Minister Aaron Motsoaledi: Social Sector Cluster media briefing on health

Social Sector Cluster media briefing on health by Minister of Health, Aaron Motsoaledi

Thank you for joining us this morning.

We have a good story to tell in the improvement of health care: So said President Jacob Zuma in the State of the Nation Address.

Indeed we do have a good story to tell.

After democracy dawned on our Land in 1994, we had to start by abolishing 14 different health departments with different resources, different ethos and cultures, different qualities and actually worlds apart from each other.

Inevitably, access to health services had to take a central role. It should be mentioned that many areas, especially black rural areas, did not even have primary health care facilities in the form of clinics.

Hence a lot of clinics were constructed in the rural areas under a special programme foreseen at the National level but implemented at provincial level. Today, more than 40% of all clinics existing in South Africa were built after Tata Nelson Mandela became our first democratically elected President.

Hence Stats SA reports in 2012 that the number of people who go directly to clinics increased from 44,5% in 2004 to 55,6% in 2012. We believe that his indicates an increase access to primary healthcare facilities.

We have mentioned that under National Health Insurance (NHI), primary healthcare will be the heartbeat of the healthcare system. Hence we wish to announce that we shall within the next five years build a minimum of 213 new clinics. We shall in the same period refurbish and re-equip 870 clinics in the 11 pilot districts of NHI.

To facilitate a seamless referral system upwards, we shall supplement this by building 43 brand new hospitals. Of course there will be a question on human resources for health. A healthcare system has six (6) building blocks according to the World Health Organisation. Staffing (Human Resources for Health) is one of those building blocks.

The democratic government was compelled to come up with community service as one of the strategies to increase staffing in rural areas. As of January 2014, a total of 44 000 community service health professional have been placed in remote, rural and underserved areas, since the introduction of community service in 1998.

This has greatly increased access to health care. We have asked our medical schools to try and over stretch themselves and we are happy that they have obliged. In 2012, 220 additional medical students, who would ordinarily not be admitted to medical schools, were actually enrolled. This figure increased to 425 across our medical schools.

Today, we have 2 074 South African students from rural areas and disadvantaged backgrounds studying medicine in Cuba.
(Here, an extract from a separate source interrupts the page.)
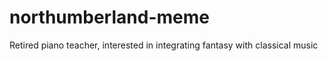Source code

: # northumberland-meme
Retired piano teacher, interested in integrating fantasy with classical music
This was after deciding to upgrade the programme from the traditional 60 students per annum at inception of the programme to about a 1 000 per annum since 2012.
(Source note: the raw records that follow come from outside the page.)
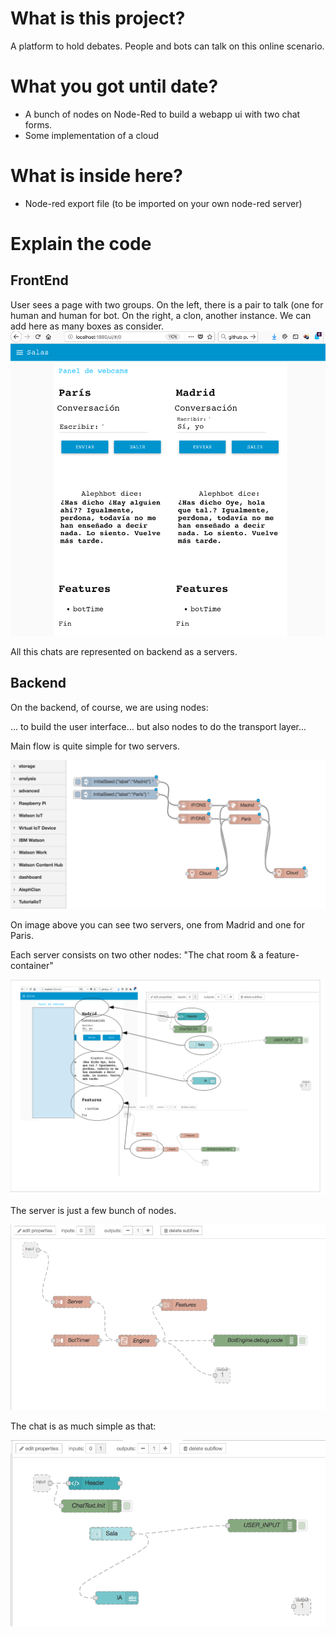 # What is this project?
A platform to hold debates. People and bots can talk on this online scenario.

# What you got until date?
- A bunch of nodes on Node-Red to build a webapp ui with two chat forms.
- Some implementation of a cloud

# What is inside here?
- Node-red export file (to be imported on your own node-red server)

# Explain the code
## FrontEnd
User sees a page with two groups. On the left, there is a pair to talk (one for human and human for bot. On the right, a clon, another instance. We can add here as many boxes as consider.
![](overview/000.png)

All this chats are represented on backend as a servers.

## Backend
On the backend, of course, we are using nodes:
[](overview/dashboard.png)

... to build the user interface... but also nodes to do the transport layer...
[](overview/nodes.png)

Main flow is quite simple for two servers.

![](overview/mapa.png)

On image above you can see two servers, one from Madrid and one for Paris.

Each server consists on two other nodes: "The chat room & a feature-container"

![](overview/server&chat.png)

The server is just a few bunch of nodes.

![](overview/server.png)

The chat is as much simple as that:

![](overview/chat.png)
Though our Public Health Enhancement Fund launched jointly by myself and 24 private sector health establishment CEOs in 2012, we are targeting to produce 1 000 PHDs in 10 years time. In 2012 we have enrolled 13 PHDs from this fund and we enrolled a further 24 by the end of 2013. These were mostly in the field of HIV and AIDS and TB research.
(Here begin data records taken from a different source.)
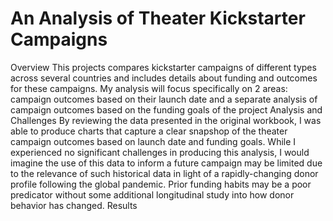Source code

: # An Analysis of Theater Kickstarter Campaigns
Overview 
This projects compares kickstarter campaigns of different types across several countries and includes details about funding and outcomes for these campaigns.
My analysis will focus specifically on 2 areas: campaign outcomes based on their launch date and a separate analysis of campaign outcomes based on the funding goals of the project
Analysis and Challenges
By reviewing the data presented in the original workbook, I was able to produce charts that capture a clear snapshop of the theater campaign outcomes based on launch date and funding goals. 
While I experienced no significant challenges in producing this analysis, I would imagine the use of this data to inform a future campaign may be limited due to the relevance of such historical data in light of a rapidly-changing donor profile following the global pandemic. Prior funding habits may be a poor predicator without some additional longitudinal study into how donor behavior has changed.
Results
The President announced that by 2016, the number of people enrolled in ARVs will increase from the present 2,4 million to a massive 4,6 million. Added to this the number of explosive of non-communicable diseases (NCDs) – hypertension, Diabetes mellitus and cancer – the number of drugs that will need to be registered through our regulatory authority, the MCC (Medical Control Council) is staggering.

But none of our South Africans universities offers any course in regulatory medicine. Hence we shall establish this year an institution for regulatory medicine to start with 35 students who have Masters Degrees in Science. I will ask the Director-General to elaborate on this issue.